蝶のように舞い、蜂のように刺す。――まさに、その表現がぴったりな戦いぶりだ。
(これで魔法を組み合わせて攻撃できるようになると、面白くなるんだけど……)
英雄は困り顔で首の後ろに手を当てる。魔法に関しては、四人の中で、はっきり言うと、一番下手だった。
もちろん、ブランクがあるから、断定するのはまだ早いが、才能的な部分でも、一番不利な状況にある気がした。

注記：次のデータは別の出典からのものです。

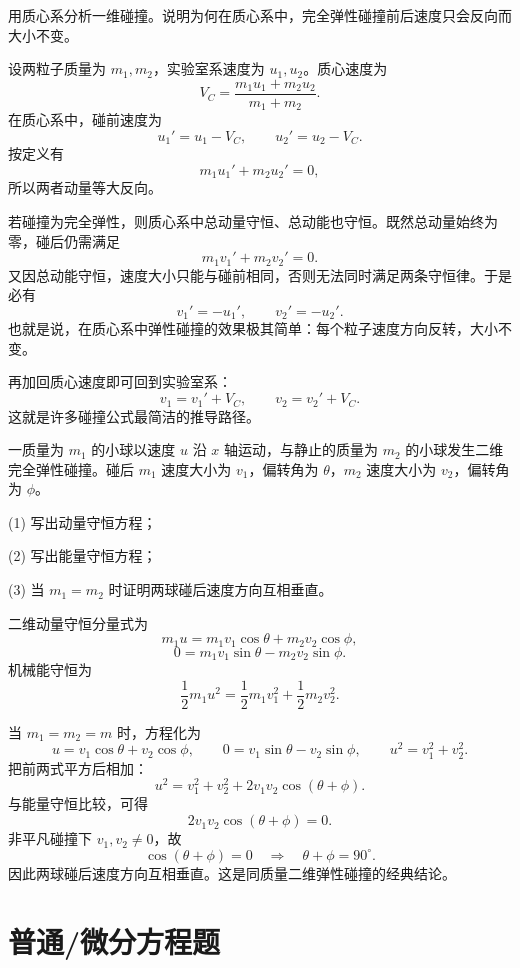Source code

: \begin{university}
用质心系分析一维碰撞。说明为何在质心系中，完全弹性碰撞前后速度只会反向而大小不变。

\begin{solution}
设两粒子质量为 $m_1,m_2$，实验室系速度为 $u_1,u_2$。质心速度为
\[
V_C=\frac{m_1u_1+m_2u_2}{m_1+m_2}.
\]
在质心系中，碰前速度为
\[
u_1'=u_1-V_C,
\qquad
u_2'=u_2-V_C.
\]
按定义有
\[
m_1u_1'+m_2u_2'=0,
\]
所以两者动量等大反向。

若碰撞为完全弹性，则质心系中总动量守恒、总动能也守恒。既然总动量始终为零，碰后仍需满足
\[
m_1v_1'+m_2v_2'=0.
\]
又因总动能守恒，速度大小只能与碰前相同，否则无法同时满足两条守恒律。于是必有
\[
v_1'=-u_1',
\qquad
v_2'=-u_2'.
\]
也就是说，在质心系中弹性碰撞的效果极其简单：每个粒子速度方向反转，大小不变。

再加回质心速度即可回到实验室系：
\[
v_1=v_1'+V_C,
\qquad
v_2=v_2'+V_C.
\]
这就是许多碰撞公式最简洁的推导路径。
\end{solution}
\end{university}

\begin{university}
一质量为 $m_1$ 的小球以速度 $u$ 沿 $x$ 轴运动，与静止的质量为 $m_2$ 的小球发生二维完全弹性碰撞。碰后 $m_1$ 速度大小为 $v_1$，偏转角为 $\theta$，$m_2$ 速度大小为 $v_2$，偏转角为 $\phi$。

(1) 写出动量守恒方程；

(2) 写出能量守恒方程；

(3) 当 $m_1=m_2$ 时证明两球碰后速度方向互相垂直。

\begin{solution}
二维动量守恒分量式为
\[
m_1u=m_1v_1\cos\theta+m_2v_2\cos\phi,
\]
\[
0=m_1v_1\sin\theta-m_2v_2\sin\phi.
\]
机械能守恒为
\[
\frac12 m_1u^2=\frac12 m_1v_1^2+\frac12 m_2v_2^2.
\]

当 $m_1=m_2=m$ 时，方程化为
\[
u=v_1\cos\theta+v_2\cos\phi,
\qquad
0=v_1\sin\theta-v_2\sin\phi,
\qquad
u^2=v_1^2+v_2^2.
\]
把前两式平方后相加：
\[
u^2=v_1^2+v_2^2+2v_1v_2\cos(\theta+\phi).
\]
与能量守恒比较，可得
\[
2v_1v_2\cos(\theta+\phi)=0.
\]
非平凡碰撞下 $v_1,v_2\ne 0$，故
\[
\cos(\theta+\phi)=0
\quad\Rightarrow\quad
\theta+\phi=90^\circ.
\]
因此两球碰后速度方向互相垂直。这是同质量二维弹性碰撞的经典结论。
\end{solution}
\end{university}

\section*{普通/微分方程题}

(とはいえ、それをカバーできるほどの機動力はあるし、下手と言っても、異世界基準だと並よりは上になるポテンシャルはあるから、あとは俺の指導と彼女の頑張り次第か)
責任重大だな。英雄は気を引き締める。
それからも指導を続け、クールダウンも行い、その日の練習は終わった。
「今日の練習はここまでにしよう」
英雄が練習終了を告げると、四人の顔に疲労の色がどっと広がった。
軽めにやったつもりだったが、今日の練習は疲労がたまるものだったらしい。
「それじゃあ、解散……にしたいところなんだけど、足のマッサージでもいいならしてあげるけど、どうする?」
「はい!」
「受けます!」
絵麻と一花の素早い挙手に、英雄は苦笑する。
「了解。土井春さんと翔琉はどう?」
「マッサージって、『スライム・ジェル』を使ったやつですか?」と翔琉は頬を赤らめる。
「うん。そのつもり」
「……そうですか。お願いします」
「ん。土井春さんは?」
「えっと、お願いします」
菜々子はドキドキしながら答えた。
「わかりました。んじゃ、皆、やるってことで」
「それじゃあ、着替えたら、テント前に集合で」
絵麻と一花がダッシュでトンネルに消え、菜々子も慌てた様子で追いかける。
「元気ね。あの子たち」と啓子は呑気な調子である。
「啓子さん。啓子さんもマッサージどうですか?」
「え、いいの?」
「はい。まぁ、今日は元々予定が入っていたのに、わざわざ付き合ってくれたじゃないですか。だから、そのお礼も兼ねて」
「気にしなくていいのに。でも、ありがとう」
「ちょっと絵麻たちと時間をずらしてもいいですか?」
「いいけど、どうして?」
「お礼も兼ねていますので、啓子さんにはフルコースでやりたいと思いまして」
「フルコース。……期待しているわ!」
啓子が上機嫌でトンネルへと消えていく。
残ったのは、英雄と翔琉だけだった。
「フルコースって、僕やゆづ姉にやってくれたやつですか?」
「そうだ」
「もしかして、一花ちゃんたちにも、フルコースでマッサージをしてあげたんですか?」
翔琉の非難めいた視線に、英雄は苦笑する。
「いや、足にしかしてない」
「そうですか。なら、いいですけど。でも、どうして?」
「『スライム・ジェル』の作り方に興味があったみたいだから、その好奇心には応えてあげたいと思ってね。その流れで足だけマッサージしてあげた感じかな」
「……そうでしたか。足のマッサージってどれくらい掛かるんですか?」
「うーん。五分くらいかな」
「でしたら、僕へのマッサージは、更衣室でいいですよ? 更衣室も一応、アイテムの持ち込みはできるみたいですし。ほら、一花ちゃんたちと一緒のテントでは少し恥ずかしいと言いますか」
「わかった。なら、翔琉だけ先にやっちゃおうか」
「はい。わかっていると思いますけど、僕がいないからって、一花ちゃんたちに手を出しちゃ駄目ですよ」
「わかってるよ」
「あと、僕にも『スライム・ジェル』の作り方を教えてください」
「OK。何? やってあげたい女の子でもできたの?」
「違います。兄貴にやってあげるってことになったじゃないですか」
「そういえば、そんな話にもなっていたな」
そんなことを言いながら、英雄と翔琉もトンネルの中へ消えていった――。
――そして、英雄がテントの扉を開けたとき、そこには、いちゃついている三人の女子高生の姿があった。